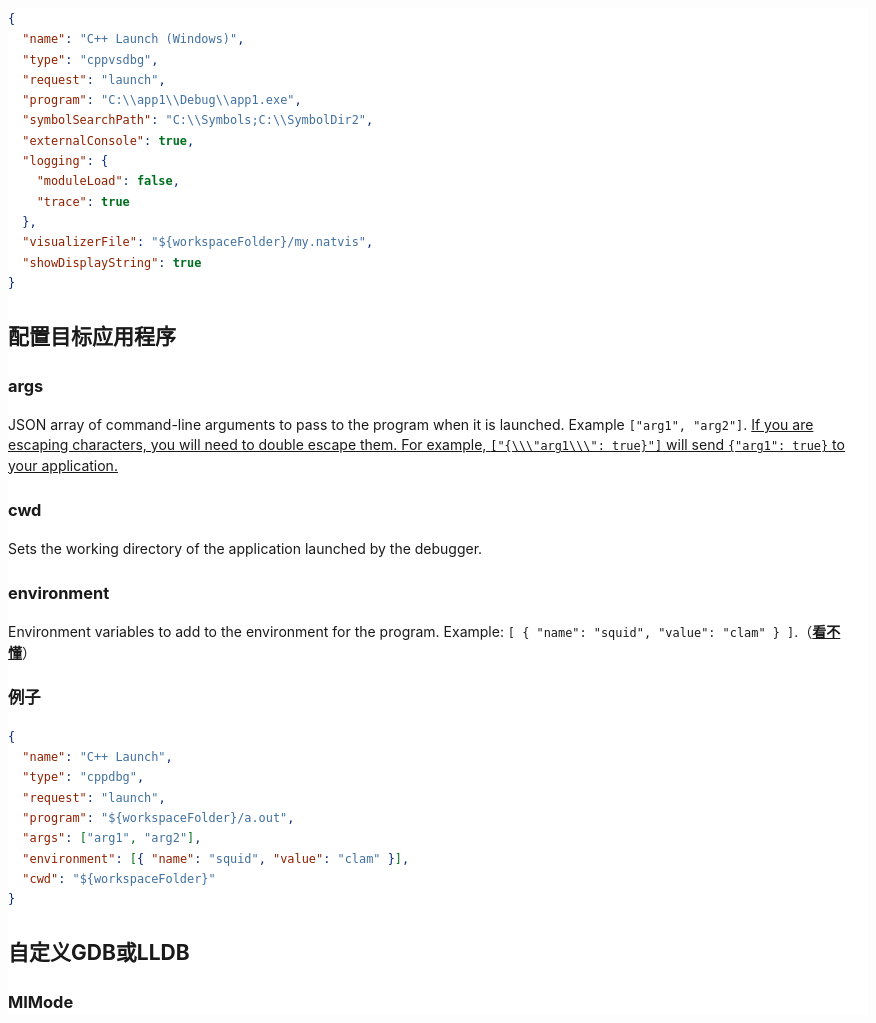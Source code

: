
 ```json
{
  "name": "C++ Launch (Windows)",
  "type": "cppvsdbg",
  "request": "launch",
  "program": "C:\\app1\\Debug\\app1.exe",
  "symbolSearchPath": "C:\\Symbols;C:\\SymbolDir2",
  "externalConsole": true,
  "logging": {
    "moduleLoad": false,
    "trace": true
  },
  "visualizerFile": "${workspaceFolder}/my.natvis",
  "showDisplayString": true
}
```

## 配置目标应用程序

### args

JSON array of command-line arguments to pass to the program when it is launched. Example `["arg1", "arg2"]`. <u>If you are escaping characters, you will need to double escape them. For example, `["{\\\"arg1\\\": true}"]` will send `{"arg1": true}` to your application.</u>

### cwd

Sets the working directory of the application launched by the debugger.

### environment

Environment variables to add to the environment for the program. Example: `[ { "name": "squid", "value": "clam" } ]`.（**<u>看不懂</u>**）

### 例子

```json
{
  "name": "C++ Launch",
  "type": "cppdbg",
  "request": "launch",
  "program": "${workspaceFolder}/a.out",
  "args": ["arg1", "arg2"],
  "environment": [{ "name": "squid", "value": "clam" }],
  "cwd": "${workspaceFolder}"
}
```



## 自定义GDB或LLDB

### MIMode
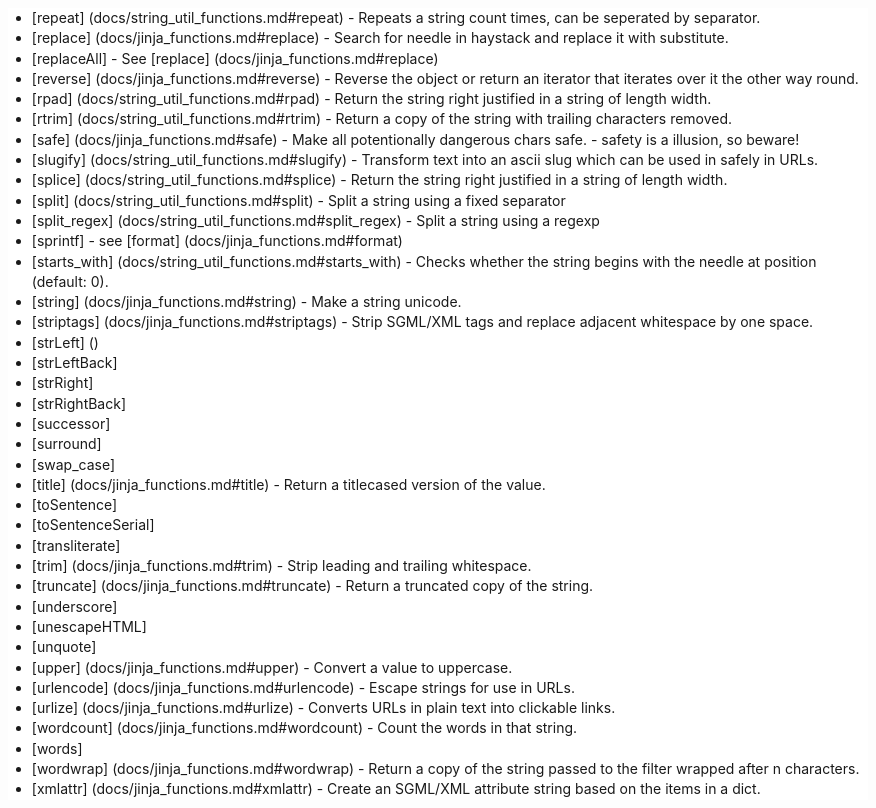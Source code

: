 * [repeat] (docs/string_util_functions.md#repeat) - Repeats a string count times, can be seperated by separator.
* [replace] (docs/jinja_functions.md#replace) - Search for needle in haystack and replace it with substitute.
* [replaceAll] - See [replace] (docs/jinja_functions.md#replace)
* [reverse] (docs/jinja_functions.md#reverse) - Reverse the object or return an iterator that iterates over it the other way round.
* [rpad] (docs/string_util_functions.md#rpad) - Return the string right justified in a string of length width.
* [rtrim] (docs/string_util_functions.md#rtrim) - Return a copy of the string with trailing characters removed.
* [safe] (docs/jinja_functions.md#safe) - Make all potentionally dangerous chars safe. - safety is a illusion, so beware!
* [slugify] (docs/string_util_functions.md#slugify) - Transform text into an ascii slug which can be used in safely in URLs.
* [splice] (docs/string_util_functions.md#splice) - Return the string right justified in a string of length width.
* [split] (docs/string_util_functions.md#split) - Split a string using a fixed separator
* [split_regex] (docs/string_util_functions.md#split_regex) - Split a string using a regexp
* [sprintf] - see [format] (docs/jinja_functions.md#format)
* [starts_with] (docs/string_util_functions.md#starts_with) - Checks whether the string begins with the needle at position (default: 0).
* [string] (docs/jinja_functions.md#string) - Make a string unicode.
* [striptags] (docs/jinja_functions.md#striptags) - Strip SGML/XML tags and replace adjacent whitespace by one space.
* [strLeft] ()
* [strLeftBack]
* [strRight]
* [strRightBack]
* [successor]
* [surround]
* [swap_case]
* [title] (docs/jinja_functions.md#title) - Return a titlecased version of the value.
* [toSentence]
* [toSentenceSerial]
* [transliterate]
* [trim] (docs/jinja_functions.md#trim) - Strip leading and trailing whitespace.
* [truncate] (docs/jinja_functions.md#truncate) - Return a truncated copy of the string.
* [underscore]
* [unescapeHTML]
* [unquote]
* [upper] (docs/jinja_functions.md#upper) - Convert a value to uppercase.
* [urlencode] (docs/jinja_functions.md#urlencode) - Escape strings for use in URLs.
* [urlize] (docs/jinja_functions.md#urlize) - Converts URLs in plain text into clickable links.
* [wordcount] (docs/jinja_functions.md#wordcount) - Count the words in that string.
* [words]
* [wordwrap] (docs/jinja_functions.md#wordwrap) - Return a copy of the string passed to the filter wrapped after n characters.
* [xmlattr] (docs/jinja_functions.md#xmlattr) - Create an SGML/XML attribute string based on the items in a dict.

--------------------

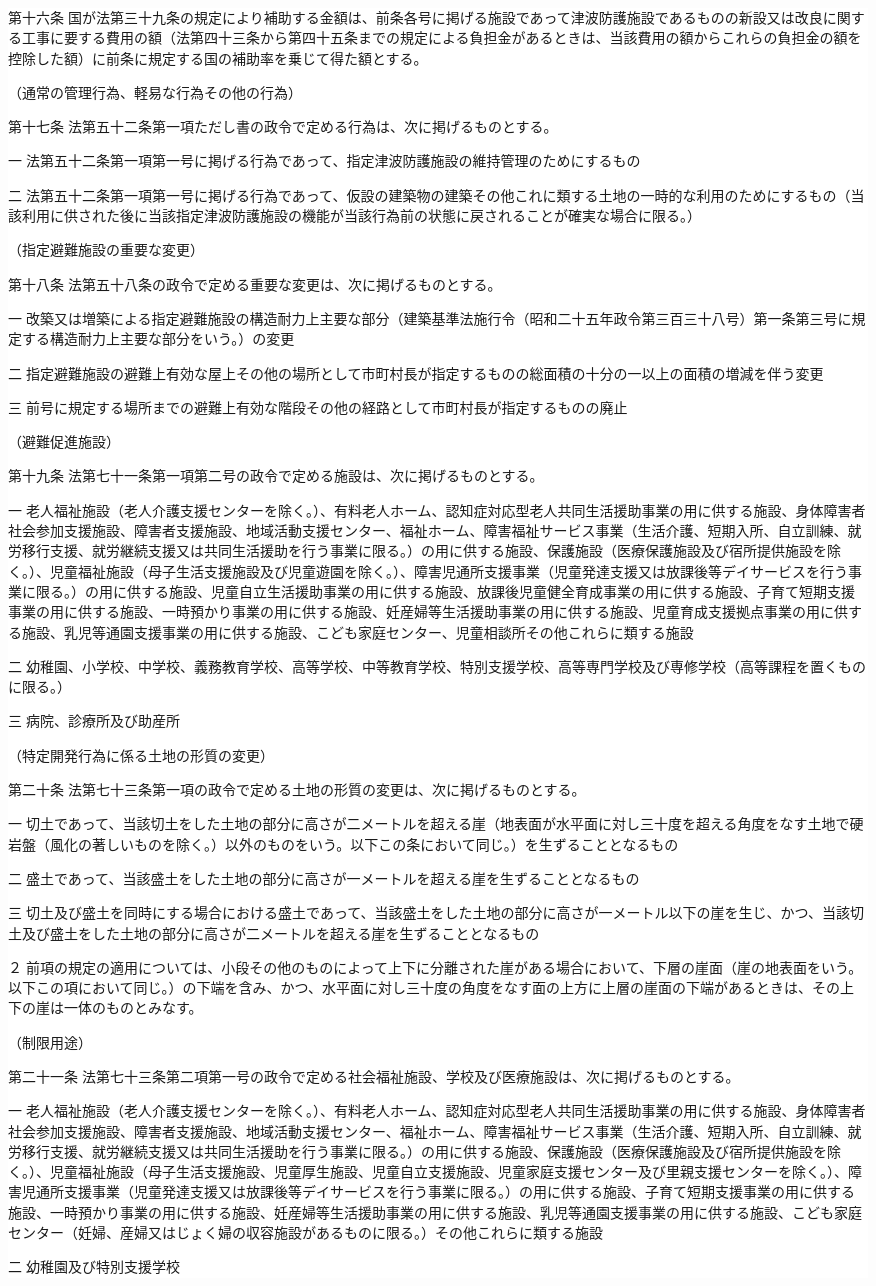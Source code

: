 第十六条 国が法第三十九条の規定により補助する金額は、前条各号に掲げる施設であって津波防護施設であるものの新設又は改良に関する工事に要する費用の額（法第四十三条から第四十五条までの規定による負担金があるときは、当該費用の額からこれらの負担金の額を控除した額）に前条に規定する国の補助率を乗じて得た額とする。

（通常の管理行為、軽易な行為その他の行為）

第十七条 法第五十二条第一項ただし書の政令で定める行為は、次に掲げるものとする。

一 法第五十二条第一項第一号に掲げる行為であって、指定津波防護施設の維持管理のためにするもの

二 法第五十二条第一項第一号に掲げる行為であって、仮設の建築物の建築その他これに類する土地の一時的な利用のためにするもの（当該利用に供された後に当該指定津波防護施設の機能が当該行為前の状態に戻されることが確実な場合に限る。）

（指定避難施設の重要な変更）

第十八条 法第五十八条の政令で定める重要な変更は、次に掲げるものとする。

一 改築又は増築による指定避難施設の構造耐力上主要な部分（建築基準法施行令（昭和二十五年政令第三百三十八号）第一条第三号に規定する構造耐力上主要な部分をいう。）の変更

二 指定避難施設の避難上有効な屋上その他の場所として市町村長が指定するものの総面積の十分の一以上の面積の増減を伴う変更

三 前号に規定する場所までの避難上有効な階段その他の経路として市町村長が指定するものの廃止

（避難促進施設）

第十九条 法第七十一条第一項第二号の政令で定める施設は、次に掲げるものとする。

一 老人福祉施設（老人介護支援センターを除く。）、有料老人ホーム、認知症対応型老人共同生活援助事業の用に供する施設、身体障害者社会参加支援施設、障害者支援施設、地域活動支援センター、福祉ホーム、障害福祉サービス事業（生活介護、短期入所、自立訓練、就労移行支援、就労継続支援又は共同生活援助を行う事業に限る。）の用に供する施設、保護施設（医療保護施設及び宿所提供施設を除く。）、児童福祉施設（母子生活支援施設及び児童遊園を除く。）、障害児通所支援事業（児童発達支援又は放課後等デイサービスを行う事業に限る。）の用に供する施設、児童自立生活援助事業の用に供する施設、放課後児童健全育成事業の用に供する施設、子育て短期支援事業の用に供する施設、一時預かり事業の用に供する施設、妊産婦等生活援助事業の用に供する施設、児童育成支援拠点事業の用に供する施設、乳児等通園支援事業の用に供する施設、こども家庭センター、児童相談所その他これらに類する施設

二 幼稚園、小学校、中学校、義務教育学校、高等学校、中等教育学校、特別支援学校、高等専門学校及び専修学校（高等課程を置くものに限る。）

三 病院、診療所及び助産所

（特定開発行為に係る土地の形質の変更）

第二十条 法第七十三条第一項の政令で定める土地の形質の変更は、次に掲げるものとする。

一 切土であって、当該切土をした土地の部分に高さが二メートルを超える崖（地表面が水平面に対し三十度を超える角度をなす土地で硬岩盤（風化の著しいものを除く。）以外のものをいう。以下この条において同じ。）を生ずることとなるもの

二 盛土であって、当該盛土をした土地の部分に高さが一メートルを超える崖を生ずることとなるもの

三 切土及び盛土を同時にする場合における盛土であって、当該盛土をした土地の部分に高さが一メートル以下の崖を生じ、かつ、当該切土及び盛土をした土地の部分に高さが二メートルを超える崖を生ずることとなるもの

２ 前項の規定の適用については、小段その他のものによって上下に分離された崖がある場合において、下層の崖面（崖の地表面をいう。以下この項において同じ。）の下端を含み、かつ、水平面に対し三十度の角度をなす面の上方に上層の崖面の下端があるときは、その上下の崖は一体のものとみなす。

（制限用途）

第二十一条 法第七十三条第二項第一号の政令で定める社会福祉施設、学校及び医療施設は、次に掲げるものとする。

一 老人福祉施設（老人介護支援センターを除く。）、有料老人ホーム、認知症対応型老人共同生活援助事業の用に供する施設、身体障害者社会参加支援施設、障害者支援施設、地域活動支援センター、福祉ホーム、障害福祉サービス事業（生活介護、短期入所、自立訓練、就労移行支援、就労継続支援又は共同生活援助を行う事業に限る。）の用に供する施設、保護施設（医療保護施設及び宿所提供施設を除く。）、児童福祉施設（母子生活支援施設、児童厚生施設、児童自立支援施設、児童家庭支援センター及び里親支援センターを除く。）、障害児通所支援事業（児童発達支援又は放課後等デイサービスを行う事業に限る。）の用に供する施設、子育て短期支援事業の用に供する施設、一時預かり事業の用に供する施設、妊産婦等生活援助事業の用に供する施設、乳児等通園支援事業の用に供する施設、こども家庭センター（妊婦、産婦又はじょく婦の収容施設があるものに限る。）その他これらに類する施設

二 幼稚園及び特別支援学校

--------------------

### [WHAT IS BEING ASKED]
State how many lines in the records contain the string "trailing". Give the number with no words around it.

### [COMPLETED EXERCISE]
2